I use Debian in that the settings are in
/etc/network/interfaces this is how the interfaces file look like
Code:

# This file describes the network interfaces available on your system
# and how to activate them. For more information, see interfaces(5).

# The loopback network interface
auto lo
iface lo inet loopback

iface eth2 inet static
address 192.168.1.18
netmask 255.255.255.0
gateway 192.168.1.1

auto eth2

If you have physical access to the box then
there is a live CD from Citrix Xen for free you can down load and use just an idea.It may help you do to any sort of change debug the problem.
http://wiki.xensource.com/xenwiki/LiveCD
http://forums.citrix.com/message.jspa?messageID=1418723
http://forums.citrix.com/message.jspa?messageID=1382681
https://forums.openfiler.com/viewtopic.php?id=3777
what ever architecture you have just try to use it rather than changing the original system.If you do solve the problem do post here.

The links I mentioned above I found this useful in your context
Code:

Not really but sort of.  802.3ad will attempt to push all the
traffic from a single session over a single link to avoid reordering.
If you start multiple sessions over the links from a single system
it should use both (though again, it will probably start with both
sessions on a single link).  It's also been my experience that many
vendors ignore that "all sessions on a single link" thing and will
spill over.  I have done more than 1Gbit/s between two Windows
systems with dual Intel NICs on a single session.

Let me know if it works or even if it does not.

al_bye 04-20-2010 05:18 AM

Hi thanks for the links.

The only way I've managed to get this to work was to create two seperate ether channels on the single switch. What ever mode I used it would mark the switch ports as inactive (Config mismatch). My understanding is in order to gain throughput from Client to Storage it would require all four ports being in the same channel? Although CITRIX don't officially support 802.3ad I think they allow it for failover. In order for it to all sing happily they need to be in Link Aggregated mode which again my limited linux knowledge would be link mode 4. I know from a config point of view it's spot on as I link switches using etherchannels. But I'll crack on with the list you gave me to do once I've got Xenserver back to an orginal state and try again. Prooving a little more difficult do to limitations set from CITRIX.

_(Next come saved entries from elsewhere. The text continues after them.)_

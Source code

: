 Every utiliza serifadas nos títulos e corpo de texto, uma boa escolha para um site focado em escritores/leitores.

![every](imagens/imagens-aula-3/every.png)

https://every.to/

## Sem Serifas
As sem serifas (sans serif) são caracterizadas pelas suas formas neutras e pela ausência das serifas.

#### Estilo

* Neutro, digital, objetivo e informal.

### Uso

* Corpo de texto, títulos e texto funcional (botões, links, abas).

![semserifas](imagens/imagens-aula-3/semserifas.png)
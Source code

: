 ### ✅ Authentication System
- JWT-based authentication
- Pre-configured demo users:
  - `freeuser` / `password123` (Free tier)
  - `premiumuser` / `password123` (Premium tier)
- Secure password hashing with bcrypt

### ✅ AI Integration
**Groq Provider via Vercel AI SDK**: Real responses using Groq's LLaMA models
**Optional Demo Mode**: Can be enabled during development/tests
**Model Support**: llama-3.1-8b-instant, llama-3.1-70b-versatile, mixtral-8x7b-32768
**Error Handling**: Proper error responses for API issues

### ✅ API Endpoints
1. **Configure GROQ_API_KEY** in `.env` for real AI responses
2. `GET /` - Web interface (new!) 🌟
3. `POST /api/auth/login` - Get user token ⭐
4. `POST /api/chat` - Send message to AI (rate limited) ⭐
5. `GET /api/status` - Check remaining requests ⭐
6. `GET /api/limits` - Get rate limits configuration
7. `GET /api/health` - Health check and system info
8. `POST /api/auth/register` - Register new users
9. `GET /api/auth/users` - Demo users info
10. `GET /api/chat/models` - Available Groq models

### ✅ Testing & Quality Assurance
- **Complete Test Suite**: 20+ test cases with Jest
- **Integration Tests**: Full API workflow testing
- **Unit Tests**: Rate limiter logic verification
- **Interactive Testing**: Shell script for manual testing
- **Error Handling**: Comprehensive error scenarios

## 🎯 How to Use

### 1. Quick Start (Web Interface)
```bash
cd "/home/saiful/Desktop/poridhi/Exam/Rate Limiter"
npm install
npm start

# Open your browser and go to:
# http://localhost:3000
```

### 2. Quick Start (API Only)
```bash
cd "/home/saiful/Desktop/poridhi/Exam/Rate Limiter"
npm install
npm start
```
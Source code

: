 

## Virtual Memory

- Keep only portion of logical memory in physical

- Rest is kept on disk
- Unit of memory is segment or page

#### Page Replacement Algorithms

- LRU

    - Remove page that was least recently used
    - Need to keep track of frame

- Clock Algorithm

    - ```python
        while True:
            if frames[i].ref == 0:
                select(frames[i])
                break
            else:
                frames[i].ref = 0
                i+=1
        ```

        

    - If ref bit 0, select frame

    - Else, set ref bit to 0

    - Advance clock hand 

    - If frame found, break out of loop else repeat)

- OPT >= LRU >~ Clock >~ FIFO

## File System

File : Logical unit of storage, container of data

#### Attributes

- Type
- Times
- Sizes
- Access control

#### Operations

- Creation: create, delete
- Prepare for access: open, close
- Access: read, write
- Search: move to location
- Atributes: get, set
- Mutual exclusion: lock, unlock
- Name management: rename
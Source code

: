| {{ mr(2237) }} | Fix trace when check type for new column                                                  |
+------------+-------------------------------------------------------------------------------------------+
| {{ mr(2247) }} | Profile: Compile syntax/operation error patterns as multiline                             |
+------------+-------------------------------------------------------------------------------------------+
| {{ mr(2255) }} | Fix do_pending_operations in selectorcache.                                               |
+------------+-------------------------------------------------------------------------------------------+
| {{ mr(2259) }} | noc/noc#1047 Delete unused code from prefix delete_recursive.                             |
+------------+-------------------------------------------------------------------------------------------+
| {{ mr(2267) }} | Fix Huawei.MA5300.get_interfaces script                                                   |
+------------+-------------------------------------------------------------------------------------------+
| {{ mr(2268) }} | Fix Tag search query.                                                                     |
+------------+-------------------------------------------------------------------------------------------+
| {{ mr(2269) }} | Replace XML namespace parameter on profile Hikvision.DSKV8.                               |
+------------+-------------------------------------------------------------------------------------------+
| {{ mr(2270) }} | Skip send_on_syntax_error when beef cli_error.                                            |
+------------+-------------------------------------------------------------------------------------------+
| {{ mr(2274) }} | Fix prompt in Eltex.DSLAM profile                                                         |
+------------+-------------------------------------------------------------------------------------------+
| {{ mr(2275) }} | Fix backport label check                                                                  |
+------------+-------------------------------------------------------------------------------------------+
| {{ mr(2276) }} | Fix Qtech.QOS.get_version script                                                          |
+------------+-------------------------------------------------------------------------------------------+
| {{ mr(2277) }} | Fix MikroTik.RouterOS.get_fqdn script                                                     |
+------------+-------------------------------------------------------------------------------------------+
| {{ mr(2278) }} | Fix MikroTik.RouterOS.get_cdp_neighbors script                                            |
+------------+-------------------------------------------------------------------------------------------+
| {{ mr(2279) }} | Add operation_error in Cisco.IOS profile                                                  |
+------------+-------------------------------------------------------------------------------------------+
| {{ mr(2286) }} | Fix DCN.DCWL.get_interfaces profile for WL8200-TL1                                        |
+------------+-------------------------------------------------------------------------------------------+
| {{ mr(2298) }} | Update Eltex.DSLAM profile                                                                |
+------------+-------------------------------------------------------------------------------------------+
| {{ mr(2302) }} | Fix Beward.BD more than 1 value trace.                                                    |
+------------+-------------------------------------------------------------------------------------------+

al_bye 04-20-2010 02:40 PM

I'm sorry to say I've thrown in the towel on this one and gone back to multipathing. I was finding that everything I changed at linux level was being overwritten by CITRIX and their script files. Although some are well document some are hidden and I spent most of my time chasing my tail. Thank very much for your help. Out of interest do you use ISCSI as storage? If so what performance do you see?

tkmsr 04-20-2010 10:36 PM

No I am not using iSCSI.I have just planned to do a setup of SAN for some work.I am aware of it but never myself worked on it.Openfiler is the only thing that I am aware.I am setting up a streaming server.

al_bye 04-22-2010 02:37 PM

I'm glad to say I've cracked the problem. Maybe a proper solution was I lost site of main goal. I found a configuration problem with the disk controller. After running multiple routines network sniffing and disk analysis. Withing Xenserver all the disk's are controlled in /sys/block/<deviceID>/queue within that there's files which control the KB throughput and read ahead. Match these up with your vendor requirements and now I get 120MB/Sec read and around 100MB/SEC write.